- **PROBLEM**
Among the entries that follow, locate the line with "Hasil terhadap Rumusan" and the line with "Hasil pengujian juga". Output those lines and all lines in between, exactly, minus the pictures.

─── EXERCISE DATA

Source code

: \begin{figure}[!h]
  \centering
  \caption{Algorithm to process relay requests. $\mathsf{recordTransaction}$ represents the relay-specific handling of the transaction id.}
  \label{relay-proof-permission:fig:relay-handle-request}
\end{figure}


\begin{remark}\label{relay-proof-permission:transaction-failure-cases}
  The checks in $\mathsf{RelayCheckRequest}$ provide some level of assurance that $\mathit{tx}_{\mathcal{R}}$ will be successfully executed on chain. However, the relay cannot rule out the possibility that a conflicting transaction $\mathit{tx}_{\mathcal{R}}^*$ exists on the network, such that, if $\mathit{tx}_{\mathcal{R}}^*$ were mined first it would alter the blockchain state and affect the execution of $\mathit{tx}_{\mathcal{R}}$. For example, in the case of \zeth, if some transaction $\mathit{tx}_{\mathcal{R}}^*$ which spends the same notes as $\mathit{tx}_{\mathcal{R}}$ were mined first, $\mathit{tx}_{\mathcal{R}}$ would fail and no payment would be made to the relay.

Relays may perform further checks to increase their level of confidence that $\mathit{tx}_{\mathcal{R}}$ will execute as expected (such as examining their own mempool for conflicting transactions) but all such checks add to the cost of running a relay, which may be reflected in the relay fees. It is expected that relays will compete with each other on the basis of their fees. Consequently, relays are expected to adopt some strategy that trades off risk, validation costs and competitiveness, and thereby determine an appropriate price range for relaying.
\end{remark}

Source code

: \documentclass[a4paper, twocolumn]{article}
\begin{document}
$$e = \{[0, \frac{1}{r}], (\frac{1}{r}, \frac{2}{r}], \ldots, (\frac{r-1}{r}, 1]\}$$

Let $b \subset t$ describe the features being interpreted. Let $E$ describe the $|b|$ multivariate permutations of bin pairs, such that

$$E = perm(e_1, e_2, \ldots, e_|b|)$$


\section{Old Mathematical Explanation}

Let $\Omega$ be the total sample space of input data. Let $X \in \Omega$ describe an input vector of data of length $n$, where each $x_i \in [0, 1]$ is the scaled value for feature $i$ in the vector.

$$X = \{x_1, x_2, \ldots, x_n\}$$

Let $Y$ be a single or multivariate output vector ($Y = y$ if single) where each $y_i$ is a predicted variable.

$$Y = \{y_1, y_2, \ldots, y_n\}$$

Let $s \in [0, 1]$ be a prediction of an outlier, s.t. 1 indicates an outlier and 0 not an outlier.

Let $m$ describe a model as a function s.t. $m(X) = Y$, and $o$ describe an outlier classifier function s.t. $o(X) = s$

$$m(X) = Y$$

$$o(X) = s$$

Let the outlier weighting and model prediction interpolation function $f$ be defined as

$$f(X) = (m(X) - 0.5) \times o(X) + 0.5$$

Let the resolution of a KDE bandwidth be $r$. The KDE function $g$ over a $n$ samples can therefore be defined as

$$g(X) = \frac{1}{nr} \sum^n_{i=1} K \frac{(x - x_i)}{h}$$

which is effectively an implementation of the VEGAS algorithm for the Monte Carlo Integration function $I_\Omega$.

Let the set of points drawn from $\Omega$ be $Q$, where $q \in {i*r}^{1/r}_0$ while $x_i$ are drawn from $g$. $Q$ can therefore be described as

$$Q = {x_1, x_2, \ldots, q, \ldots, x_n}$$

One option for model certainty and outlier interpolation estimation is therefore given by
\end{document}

──────
─── EXERCISE DATA

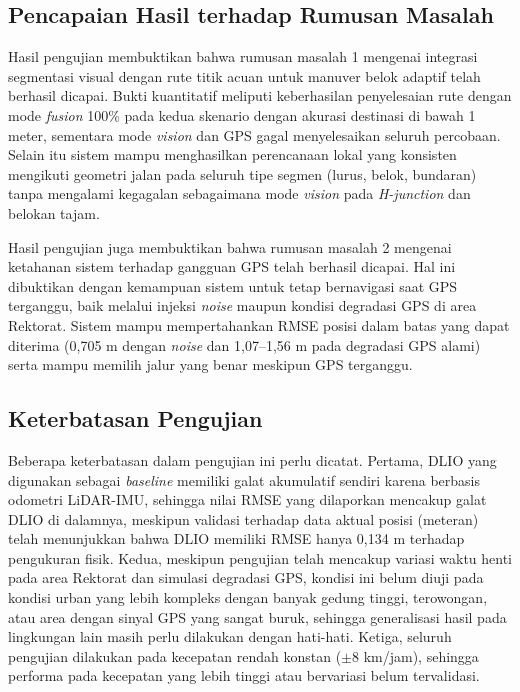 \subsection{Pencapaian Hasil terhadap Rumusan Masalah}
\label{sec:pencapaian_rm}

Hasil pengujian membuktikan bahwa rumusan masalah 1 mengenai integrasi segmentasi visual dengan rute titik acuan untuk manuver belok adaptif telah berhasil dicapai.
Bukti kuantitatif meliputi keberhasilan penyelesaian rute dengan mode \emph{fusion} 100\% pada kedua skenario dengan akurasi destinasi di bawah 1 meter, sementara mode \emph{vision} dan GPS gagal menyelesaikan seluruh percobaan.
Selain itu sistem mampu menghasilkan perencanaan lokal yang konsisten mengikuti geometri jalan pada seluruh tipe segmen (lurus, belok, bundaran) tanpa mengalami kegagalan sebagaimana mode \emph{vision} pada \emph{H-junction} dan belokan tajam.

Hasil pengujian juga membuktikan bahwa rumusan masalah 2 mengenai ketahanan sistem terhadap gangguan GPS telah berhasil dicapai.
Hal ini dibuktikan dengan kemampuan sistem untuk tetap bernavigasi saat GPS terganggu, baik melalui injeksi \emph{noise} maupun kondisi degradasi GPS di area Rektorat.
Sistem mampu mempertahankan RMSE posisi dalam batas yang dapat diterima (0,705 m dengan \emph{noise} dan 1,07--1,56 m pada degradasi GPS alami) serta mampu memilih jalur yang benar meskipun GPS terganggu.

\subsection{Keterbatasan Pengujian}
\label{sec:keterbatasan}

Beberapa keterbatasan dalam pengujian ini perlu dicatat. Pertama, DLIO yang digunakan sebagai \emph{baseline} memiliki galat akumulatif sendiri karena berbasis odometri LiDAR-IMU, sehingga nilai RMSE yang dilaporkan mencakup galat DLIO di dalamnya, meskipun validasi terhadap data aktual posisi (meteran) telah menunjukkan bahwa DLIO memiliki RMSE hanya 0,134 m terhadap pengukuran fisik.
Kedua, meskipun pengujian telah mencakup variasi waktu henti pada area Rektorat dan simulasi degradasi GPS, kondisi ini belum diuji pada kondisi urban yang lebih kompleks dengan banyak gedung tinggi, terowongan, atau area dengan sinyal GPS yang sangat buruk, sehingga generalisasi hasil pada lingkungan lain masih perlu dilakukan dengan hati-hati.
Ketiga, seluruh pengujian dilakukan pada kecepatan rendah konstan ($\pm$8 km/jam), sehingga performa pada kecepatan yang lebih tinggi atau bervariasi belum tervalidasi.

──────

- **TASK RESULT**
 \subsection{Pencapaian Hasil terhadap Rumusan Masalah}
\label{sec:pencapaian_rm}

Hasil pengujian membuktikan bahwa rumusan masalah 1 mengenai integrasi segmentasi visual dengan rute titik acuan untuk manuver belok adaptif telah berhasil dicapai.
Bukti kuantitatif meliputi keberhasilan penyelesaian rute dengan mode \emph{fusion} 100\% pada kedua skenario dengan akurasi destinasi di bawah 1 meter, sementara mode \emph{vision} dan GPS gagal menyelesaikan seluruh percobaan.
Selain itu sistem mampu menghasilkan perencanaan lokal yang konsisten mengikuti geometri jalan pada seluruh tipe segmen (lurus, belok, bundaran) tanpa mengalami kegagalan sebagaimana mode \emph{vision} pada \emph{H-junction} dan belokan tajam.

Hasil pengujian juga membuktikan bahwa rumusan masalah 2 mengenai ketahanan sistem terhadap gangguan GPS telah berhasil dicapai.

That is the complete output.